While the present invention has been described in connection with the preferred embodiments of the various figures, it is to be understood that other similar embodiments may be used or modifications or additions may be made to the described embodiment for performing the same function of the present invention without deviating therefrom. Therefore, the present invention should not be limited to any single embodiment, but rather construed in breadth and scope in accordance with the recitation of the appended claims.

Claims

1. A method for minimizing the effect of spoilage of perishables transported in a container, comprising the steps of:

providing a container spoilage sensors for continuous monitoring;

coupling the output of the spoilage sensors to a prognostication algorithm at the container that predicts the time to the onset of spoilage in terms of predicted spoilage potential onset time dependent on values from the spoilage sensors;

outputting the predicted spoilage potential from the prognostication algorithm;

determining from the outputted potential for spoilage a course of action for the shipment of the container taking into account the location of the container, the potential for spoilage, the predicted time to actual spoilage and the distance to a delivery location to minimize the effects of spoilage and,

implementing routing changes to a delivery location closer than an original delivery location to the current location of the container, the delivery location based upon the determined course of action.

2. (canceled)

3. The method of claim 1, wherein the spoilage sensor includes an indication of a spoilage occurrence.

4. (canceled)

5. The method of claim 1, wherein the spoilage sensor includes an airflow sensor.

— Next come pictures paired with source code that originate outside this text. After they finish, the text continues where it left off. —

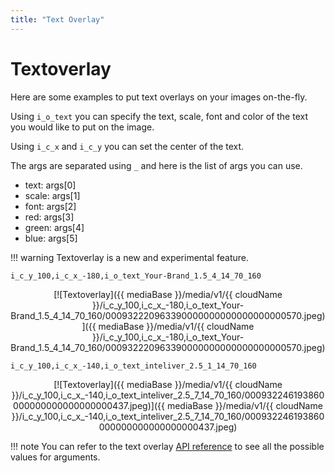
 ```yaml
---
title: "Text Overlay"
---
```


# Textoverlay

Here are some examples to put text overlays on your images on-the-fly.

Using `i_o_text` you can specify the text, scale, font and color of the text you would like to put on the image.

Using `i_c_x` and `i_c_y` you can set the center of the text.

The args are separated using `_` and here is the list of args you can use.

- text: args[0]
- scale: args[1]
- font: args[2]
- red: args[3]
- green: args[4]
- blue: args[5]

!!! warning
    Textoverlay is a new and experimental feature.

```
i_c_y_100,i_c_x_-180,i_o_text_Your-Brand_1.5_4_14_70_160
```
<center>[![Textoverlay]({{ mediaBase }}/media/v1/{{ cloudName }}/i_c_y_100,i_c_x_-180,i_o_text_Your-Brand_1.5_4_14_70_160/000932220963390000000000000000000570.jpeg)]({{ mediaBase }}/media/v1/{{ cloudName }}/i_c_y_100,i_c_x_-180,i_o_text_Your-Brand_1.5_4_14_70_160/000932220963390000000000000000000570.jpeg)</center>

```
i_c_y_100,i_c_x_-140,i_o_text_inteliver_2.5_1_14_70_160
```
<center>[![Textoverlay]({{ mediaBase }}/media/v1/{{ cloudName }}/i_c_y_100,i_c_x_-140,i_o_text_inteliver_2.5_7_14_70_160/000932246193860000000000000000000437.jpeg)]({{ mediaBase }}/media/v1/{{ cloudName }}/i_c_y_100,i_c_x_-140,i_o_text_inteliver_2.5_7_14_70_160/000932246193860000000000000000000437.jpeg)</center>

!!! note
    You can refer to the text overlay [API reference](/api-reference/text-overlay/) to see all the possible values for arguments.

6. The method of claim 1, wherein the spoilage sensor includes a temperature sensor.

7. The method of claim 1, wherein the spoilage sensor includes a chemical sensor.

8. The method of claim 1, wherein the sensor includes a biologic sensor.

9. (canceled)

10. The method of claim 1, wherein the prognostication algorithm is embedded in a processor at the container.

11. The method of claim 1, wherein the container is a reusable bulk container.

12. The method of claim 1, and further including providing a geophysical position sensor at the container and wherein the spoilage indication includes an indication of the location of the container based on an output from the geophysical position sensor.

13. The method of claim 1, and further including transmitting the predicted potential spoilage indication to a remote location.

14. The method of claim 13, wherein the remote location includes a fleet management facility.

15. The method of claim 1, and wherein determining of a course of action includes an algorithm containing basic business rules for the transport of the perishables and wherein responsive to the result of the prognostication algorithm, the basic business rules algorithm provides for a re-routing of the container.

16. The method of claim 15, wherein the re-routing decisions are based on at least one of actual spoilage degree, potential spoilage degree and container location.

17. The method of claim 1, and further including providing a performance logic algorithm to provide business rules based on predicted potential spoilage to specify redirection of either the perishables or the container.